Porro Antonio, Mohiuddin Mohiuddin, Zurfluh Christina, Spegg Vincent, Dai Jingqi, Iehl Florence, Ropars Virginie, Collotta Giulio, Fishwick Keri M, Mozaffari Nour L, Guérois Raphaël, Jiricny Josef, Altmeyer Matthias, Charbonnier Jean-Baptiste, Pearson Christopher E, Sartori Alessandro A
Institute of Molecular Cancer Research, University of Zurich, Zurich, Switzerland.
Program of Genetics and Genome Biology, The Hospital for Sick Children, Toronto, ON M5G 0A4, Canada.
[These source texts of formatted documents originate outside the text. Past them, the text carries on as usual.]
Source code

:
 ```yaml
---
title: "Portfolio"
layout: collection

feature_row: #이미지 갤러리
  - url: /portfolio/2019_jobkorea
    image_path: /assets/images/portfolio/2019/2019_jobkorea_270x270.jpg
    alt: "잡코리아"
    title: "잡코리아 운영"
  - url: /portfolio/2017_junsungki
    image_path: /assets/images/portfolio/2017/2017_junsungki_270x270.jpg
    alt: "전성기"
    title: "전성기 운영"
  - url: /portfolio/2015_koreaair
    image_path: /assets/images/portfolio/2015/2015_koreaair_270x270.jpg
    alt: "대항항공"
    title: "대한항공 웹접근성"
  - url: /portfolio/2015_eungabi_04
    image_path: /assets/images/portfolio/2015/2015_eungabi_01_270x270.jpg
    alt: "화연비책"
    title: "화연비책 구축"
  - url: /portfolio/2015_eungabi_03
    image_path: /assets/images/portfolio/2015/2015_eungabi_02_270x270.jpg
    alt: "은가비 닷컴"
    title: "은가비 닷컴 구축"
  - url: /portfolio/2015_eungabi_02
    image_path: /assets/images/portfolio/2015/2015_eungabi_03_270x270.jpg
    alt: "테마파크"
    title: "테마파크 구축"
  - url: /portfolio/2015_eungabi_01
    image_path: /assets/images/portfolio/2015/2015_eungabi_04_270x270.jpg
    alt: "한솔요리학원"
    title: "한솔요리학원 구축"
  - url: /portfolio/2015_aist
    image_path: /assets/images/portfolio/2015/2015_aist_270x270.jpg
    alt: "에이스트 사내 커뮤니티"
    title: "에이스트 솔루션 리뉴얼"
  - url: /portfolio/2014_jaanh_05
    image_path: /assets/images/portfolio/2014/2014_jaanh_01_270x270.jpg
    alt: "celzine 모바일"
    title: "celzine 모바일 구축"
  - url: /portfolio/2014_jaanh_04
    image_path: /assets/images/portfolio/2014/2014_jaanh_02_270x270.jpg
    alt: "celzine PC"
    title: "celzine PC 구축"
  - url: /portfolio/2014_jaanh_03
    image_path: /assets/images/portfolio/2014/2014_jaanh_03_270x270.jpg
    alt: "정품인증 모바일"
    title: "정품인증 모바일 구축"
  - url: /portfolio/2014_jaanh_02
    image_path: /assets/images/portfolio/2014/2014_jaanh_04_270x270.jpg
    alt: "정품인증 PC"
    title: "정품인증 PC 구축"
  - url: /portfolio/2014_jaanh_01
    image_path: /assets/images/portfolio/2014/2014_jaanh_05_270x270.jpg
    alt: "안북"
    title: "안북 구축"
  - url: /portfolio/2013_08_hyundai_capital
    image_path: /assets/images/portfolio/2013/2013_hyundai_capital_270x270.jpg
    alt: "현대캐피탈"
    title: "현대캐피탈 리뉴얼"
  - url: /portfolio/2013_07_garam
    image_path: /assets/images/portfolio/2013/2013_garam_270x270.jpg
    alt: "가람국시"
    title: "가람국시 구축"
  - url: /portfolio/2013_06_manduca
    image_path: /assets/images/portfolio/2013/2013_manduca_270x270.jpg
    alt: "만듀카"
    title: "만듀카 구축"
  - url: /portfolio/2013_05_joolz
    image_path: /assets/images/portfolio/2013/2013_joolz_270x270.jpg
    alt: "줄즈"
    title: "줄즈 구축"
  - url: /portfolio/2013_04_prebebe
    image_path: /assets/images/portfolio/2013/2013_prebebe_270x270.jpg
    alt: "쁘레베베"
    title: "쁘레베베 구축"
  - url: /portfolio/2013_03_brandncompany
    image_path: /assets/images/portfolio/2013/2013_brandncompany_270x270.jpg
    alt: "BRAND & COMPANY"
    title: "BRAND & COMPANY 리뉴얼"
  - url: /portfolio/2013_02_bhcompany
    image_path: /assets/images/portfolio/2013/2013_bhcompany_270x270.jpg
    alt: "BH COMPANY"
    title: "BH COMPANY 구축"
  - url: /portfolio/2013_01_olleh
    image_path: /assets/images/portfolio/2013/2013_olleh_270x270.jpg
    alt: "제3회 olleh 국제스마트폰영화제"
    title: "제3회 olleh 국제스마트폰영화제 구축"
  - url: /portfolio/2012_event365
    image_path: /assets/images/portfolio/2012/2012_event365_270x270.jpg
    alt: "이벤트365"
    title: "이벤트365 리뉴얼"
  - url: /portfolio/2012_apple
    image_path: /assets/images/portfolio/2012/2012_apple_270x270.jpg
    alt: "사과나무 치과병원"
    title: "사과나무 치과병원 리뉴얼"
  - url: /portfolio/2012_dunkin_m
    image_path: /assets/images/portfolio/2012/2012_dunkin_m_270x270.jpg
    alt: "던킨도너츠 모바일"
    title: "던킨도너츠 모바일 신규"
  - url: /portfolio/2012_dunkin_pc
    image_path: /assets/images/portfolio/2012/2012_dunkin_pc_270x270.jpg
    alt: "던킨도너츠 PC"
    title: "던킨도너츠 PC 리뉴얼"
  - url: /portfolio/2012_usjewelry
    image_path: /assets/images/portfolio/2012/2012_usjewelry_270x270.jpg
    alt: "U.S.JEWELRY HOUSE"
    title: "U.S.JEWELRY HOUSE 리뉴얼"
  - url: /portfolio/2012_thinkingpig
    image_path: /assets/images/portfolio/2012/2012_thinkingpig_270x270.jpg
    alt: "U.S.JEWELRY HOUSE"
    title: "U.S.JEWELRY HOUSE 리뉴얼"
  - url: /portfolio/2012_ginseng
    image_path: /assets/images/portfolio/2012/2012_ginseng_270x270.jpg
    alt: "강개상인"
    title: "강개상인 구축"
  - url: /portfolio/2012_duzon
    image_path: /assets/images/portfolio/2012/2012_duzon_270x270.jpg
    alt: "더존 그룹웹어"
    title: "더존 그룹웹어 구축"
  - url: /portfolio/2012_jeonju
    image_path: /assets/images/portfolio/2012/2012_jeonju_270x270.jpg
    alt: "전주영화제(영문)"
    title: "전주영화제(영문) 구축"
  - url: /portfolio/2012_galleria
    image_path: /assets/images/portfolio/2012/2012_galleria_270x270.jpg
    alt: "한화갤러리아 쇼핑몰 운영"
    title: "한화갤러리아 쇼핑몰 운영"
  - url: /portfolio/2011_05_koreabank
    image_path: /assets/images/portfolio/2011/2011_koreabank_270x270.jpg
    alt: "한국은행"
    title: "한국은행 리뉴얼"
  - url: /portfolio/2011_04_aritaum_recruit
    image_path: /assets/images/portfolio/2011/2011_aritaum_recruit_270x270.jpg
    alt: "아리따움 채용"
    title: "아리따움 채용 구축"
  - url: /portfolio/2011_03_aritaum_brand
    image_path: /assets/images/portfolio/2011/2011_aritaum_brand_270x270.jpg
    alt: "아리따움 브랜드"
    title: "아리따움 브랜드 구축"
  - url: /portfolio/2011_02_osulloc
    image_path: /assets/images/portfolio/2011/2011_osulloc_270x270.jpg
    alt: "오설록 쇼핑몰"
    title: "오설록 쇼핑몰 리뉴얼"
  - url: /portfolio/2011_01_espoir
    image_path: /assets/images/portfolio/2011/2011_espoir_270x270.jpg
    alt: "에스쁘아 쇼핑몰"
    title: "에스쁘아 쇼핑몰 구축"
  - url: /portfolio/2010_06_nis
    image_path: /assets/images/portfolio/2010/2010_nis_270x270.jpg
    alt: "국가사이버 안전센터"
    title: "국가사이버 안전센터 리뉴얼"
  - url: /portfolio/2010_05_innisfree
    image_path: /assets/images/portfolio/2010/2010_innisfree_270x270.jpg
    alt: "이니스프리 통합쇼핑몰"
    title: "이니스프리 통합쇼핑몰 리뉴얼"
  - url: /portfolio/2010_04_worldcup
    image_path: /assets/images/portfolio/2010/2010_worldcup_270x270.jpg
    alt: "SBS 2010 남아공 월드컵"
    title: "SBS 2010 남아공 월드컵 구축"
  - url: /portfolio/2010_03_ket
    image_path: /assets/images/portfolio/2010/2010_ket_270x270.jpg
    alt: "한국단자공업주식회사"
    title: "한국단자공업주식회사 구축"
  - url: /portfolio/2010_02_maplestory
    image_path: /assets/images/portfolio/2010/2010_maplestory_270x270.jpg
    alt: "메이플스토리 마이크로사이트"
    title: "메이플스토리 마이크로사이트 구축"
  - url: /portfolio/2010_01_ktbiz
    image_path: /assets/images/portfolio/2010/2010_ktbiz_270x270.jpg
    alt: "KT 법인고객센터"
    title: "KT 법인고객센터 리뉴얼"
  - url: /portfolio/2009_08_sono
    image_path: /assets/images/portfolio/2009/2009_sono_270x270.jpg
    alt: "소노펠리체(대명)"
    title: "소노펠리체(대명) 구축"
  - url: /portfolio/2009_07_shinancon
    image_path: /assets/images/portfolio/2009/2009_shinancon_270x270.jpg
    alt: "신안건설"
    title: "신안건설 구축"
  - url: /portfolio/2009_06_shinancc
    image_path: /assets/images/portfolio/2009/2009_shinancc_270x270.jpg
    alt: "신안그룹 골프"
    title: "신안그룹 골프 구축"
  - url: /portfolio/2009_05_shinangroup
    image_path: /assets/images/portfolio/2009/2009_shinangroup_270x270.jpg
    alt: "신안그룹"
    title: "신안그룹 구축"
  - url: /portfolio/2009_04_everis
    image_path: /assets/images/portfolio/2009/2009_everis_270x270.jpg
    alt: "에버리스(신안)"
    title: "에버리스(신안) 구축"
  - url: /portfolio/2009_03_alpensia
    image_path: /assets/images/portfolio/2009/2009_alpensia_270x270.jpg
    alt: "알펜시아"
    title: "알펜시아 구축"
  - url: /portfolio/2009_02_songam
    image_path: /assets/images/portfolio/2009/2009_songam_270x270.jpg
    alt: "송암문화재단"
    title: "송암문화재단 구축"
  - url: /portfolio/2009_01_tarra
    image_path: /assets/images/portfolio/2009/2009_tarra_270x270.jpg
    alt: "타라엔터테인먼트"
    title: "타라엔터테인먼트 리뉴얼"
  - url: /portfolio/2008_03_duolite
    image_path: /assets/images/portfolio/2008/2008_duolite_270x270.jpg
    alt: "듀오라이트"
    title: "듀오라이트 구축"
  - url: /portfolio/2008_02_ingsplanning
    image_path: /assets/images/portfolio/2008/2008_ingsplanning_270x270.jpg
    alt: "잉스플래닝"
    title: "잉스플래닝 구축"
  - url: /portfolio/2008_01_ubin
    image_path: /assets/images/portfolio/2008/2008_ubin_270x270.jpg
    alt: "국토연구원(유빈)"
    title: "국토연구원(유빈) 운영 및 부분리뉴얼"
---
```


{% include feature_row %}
Sci Adv. 2021 Jul 30;7(31). doi: 10.1126/sciadv.abf7906. Print 2021 Jul.
FAN1, a DNA structure-specific nuclease, interacts with MLH1, but the repair pathways in which this complex acts are unknown. FAN1 processes DNA interstrand crosslinks (ICLs) and FAN1 variants are modifiers of the neurodegenerative Huntington's disease (HD), presumably by regulating HD-causing CAG repeat expansions. Here, we identify specific amino acid residues in two adjacent FAN1 motifs that are critical for MLH1 binding. Disruption of the FAN1-MLH1 interaction confers cellular hypersensitivity to ICL damage and defective repair of CAG/CTG slip-outs, intermediates of repeat expansion mutations. FAN1-S126 phosphorylation, which hinders FAN1-MLH1 association, is cell cycle-regulated by cyclin-dependent kinase activity and attenuated upon ICL induction. Our data highlight the FAN1-MLH1 complex as a phosphorylation-regulated determinant of ICL response and repeat stability, opening novel paths to modify cancer and neurodegeneration.
FAN1是一种DNA结构特异性核酸酶,它与MLH1相互作用,但该复合物发挥作用的修复途径尚不清楚。FAN1处理DNA链间交联(ICL),并且FAN1变体是神经退行性疾病亨廷顿舞蹈症(HD)的修饰因子,大概是通过调节导致HD的CAG重复序列扩增来实现的。在这里,我们确定了FAN1两个相邻基序中的特定氨基酸残基,它们对MLH1结合至关重要。FAN1与MLH1相互作用的破坏会使细胞对ICL损伤高度敏感,并且对CAG/CTG滑脱(重复扩增突变的中间体)的修复存在缺陷。阻碍FAN1与MLH1结合的FAN1-S126磷酸化受细胞周期蛋白依赖性激酶活性的细胞周期调控,并在ICL诱导时减弱。我们的数据突出了FAN1-MLH1复合物作为ICL反应和重复序列稳定性的磷酸化调节决定因素,为修饰癌症和神经退行性疾病开辟了新途径。